A Gabriel Rimachi Sialer
In memoriam
Lo terrible es que conozco todas las
respuestas. Lo supe desde el momento en que probé aquel trozo de pan remojado
en vino. Sus manos delgadas se acercaron a mis labios, luego dijo: “Anda y haz
lo que tienes que hacer”.
Al cruzar la calle rumbo a mi destino me
invadieron las náuseas, pero seguí adelante. Era consciente de la magnitud de
mis actos. Las dudas de tantos años se despejaban con cada paso y esa emoción
de saberme certero me otorgó un bienestar universal. Hecha la transacción no
hubo marcha atrás, treinta monedas no le vienen mal a nadie. ¿Qué habrá tenido
ese pan remojado en vino? No lo sabía, pero la lucidez repentina me otorgó una
respuesta inmediata. Sabiduría. No puedo decir que estuviera orgulloso, menos
ahora que siento cómo el nudo de la soga se desliza lentamente con el ir y
venir de mis piernas agitadas por el viento sobre ese vacío que se extiende entre
mi cuerpo y la tierra, mientras el cielo se colorea como nunca antes lo había
visto. Un cielo lleno de dolor, de lamentos. Quisiera saber si en Babilonia el
cielo es tan doloroso como éste, pero ese tipo de conocimiento me está negado.
Intento recordar entre cada ahogo lo feliz
que fui cuando niño. Algo nace entonces en mi corazón como una corriente tibia
que me tranquiliza momentáneamente. Mi respiración se hace cada vez más lenta y
el peso de mi cuerpo se hace más notorio; lo siento porque en mi cuello algo se
detiene y se hincha, se hace pesado. Siento algunos mareos, vuelven las náuseas,
y todo renace: los orillos desesperados se agitan como si hubiera alguna
solución, pero estoy resignado.
Finalmente, ya la soga se ha apoderado de
mí, ya no entra oxígeno, ya la vida se me escapa (o muere en mi interior), y la
nube de sabiduría se diluye en el horizonte, y mis manos luchan por liberarse
de la cuerda, por desatar el nudo, pero con cada movimiento se hace más difícil.
Ya no hay salvación, ya no hay remedio, ya no hay oxígeno.

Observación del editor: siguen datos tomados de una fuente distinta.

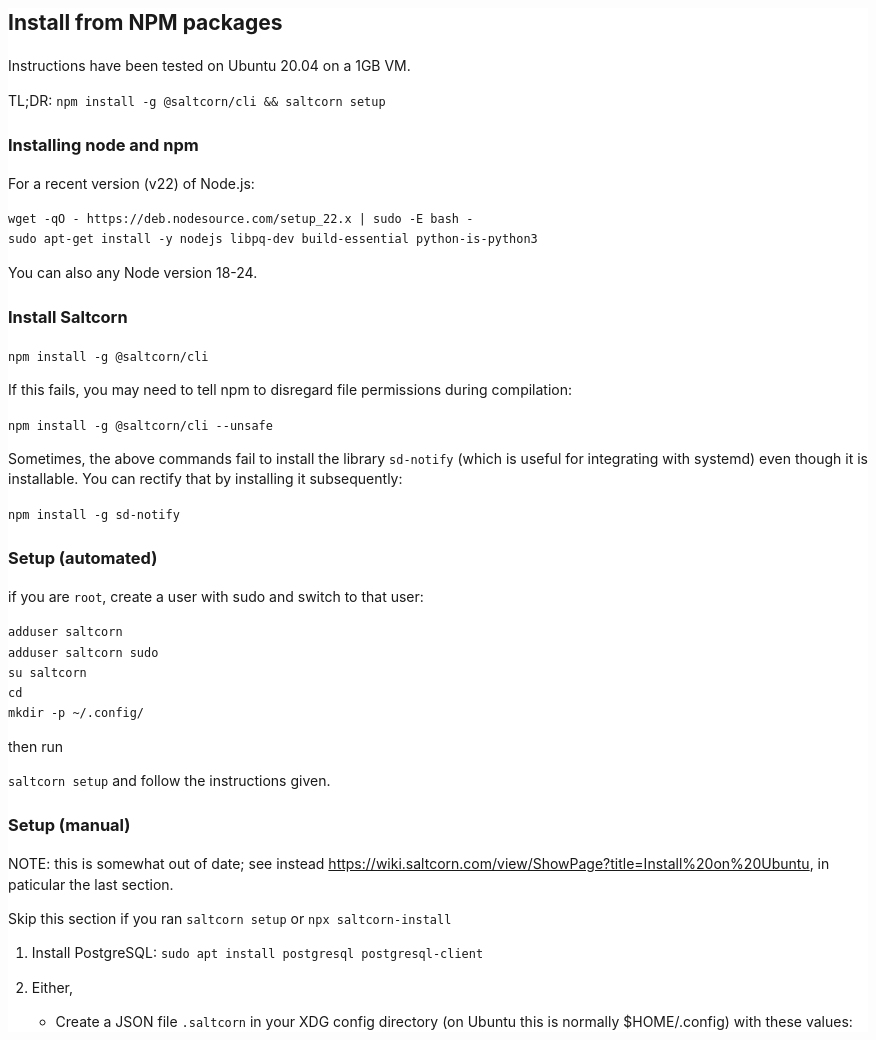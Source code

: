 ## Install from NPM packages

Instructions have been tested on Ubuntu 20.04 on a 1GB VM.

TL;DR: `npm install -g @saltcorn/cli && saltcorn setup`

### Installing node and npm

For a recent version (v22) of Node.js:

```
wget -qO - https://deb.nodesource.com/setup_22.x | sudo -E bash -
sudo apt-get install -y nodejs libpq-dev build-essential python-is-python3
```

You can also any Node version 18-24.

### Install Saltcorn

`npm install -g @saltcorn/cli`

If this fails, you may need to tell npm to disregard file permissions during compilation:

`npm install -g @saltcorn/cli --unsafe`

Sometimes, the above commands fail to install the library `sd-notify` (which is useful for
integrating with systemd) even though it is installable. You can rectify that by installing
it subsequently:

`npm install -g sd-notify`

### Setup (automated)

if you are `root`, create a user with sudo and switch to that user:

```
adduser saltcorn
adduser saltcorn sudo
su saltcorn
cd
mkdir -p ~/.config/
```

then run

`saltcorn setup` and follow the instructions given.

### Setup (manual)

NOTE: this is somewhat out of date; see instead https://wiki.saltcorn.com/view/ShowPage?title=Install%20on%20Ubuntu, in paticular the last section.

Skip this section if you ran `saltcorn setup` or `npx saltcorn-install`

1. Install PostgreSQL: `sudo apt install postgresql postgresql-client`
2. Either,

   - Create a JSON file `.saltcorn` in your XDG config directory (on Ubuntu this is normally \$HOME/.config) with these values:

Y mi cuerpo se
bambolea y mis piernas se agitan desesperadas y veo mi lengua hinchada y
ligeramente azul y mis órbitas se inflaman y se inyectan de pequeñísimos ríos
rojos que revientan y nublan el paisaje. Y mis uñas arrancan la piel de mi
cuello y mi carne se mezcla con la suciedad de mis dedos y la sangre empapa
lentamente mi túnica y…..
En esta prisión de vísceras, músculos y
huesos, algo queda atrapado: una voz extraña, un pensamiento inerte, una verdad
confesa, una mentira desdoblada. ¡Tú!, grita mi interior, y la voz retumba como
un eco eterno en los espacios vacíos de mi cuerpo. Cada vez duele más. Alguna
vez una adivina me interceptó en el puerto, pescador de hombres, dijo, morirás
en tu red. Y ahora mientras mis córneas saltan incontrolables y esta
palpitación de las sienes me destruye la cabeza, mi lengua vibra como las
sierpes. Maldita lengua, las veces que tuviste que hacer de ángel y demonio, de
víctima y verdugo. Yo, ahora, siento que mis pulmones estallan uno a uno, y que
la sangre como un río de verdad ahoga esta mentira. ¡Tú!, grita la voz pero ya
no la oigo. La cuerda se aprieta más y más y más y más y más y con cada pataleo
incontrolable mi cuerpo gira y se mece a la vez, y mi peso engendra más peso y
este doloroso cielo termina por herir mis retinas, y mi visión se nubla, se
desenfoca y el rojo sangre de mis córneas inunda el paisaje y en el Gólgota, a
lo lejos, creo ver una cuarta cruz vacía, esperándome.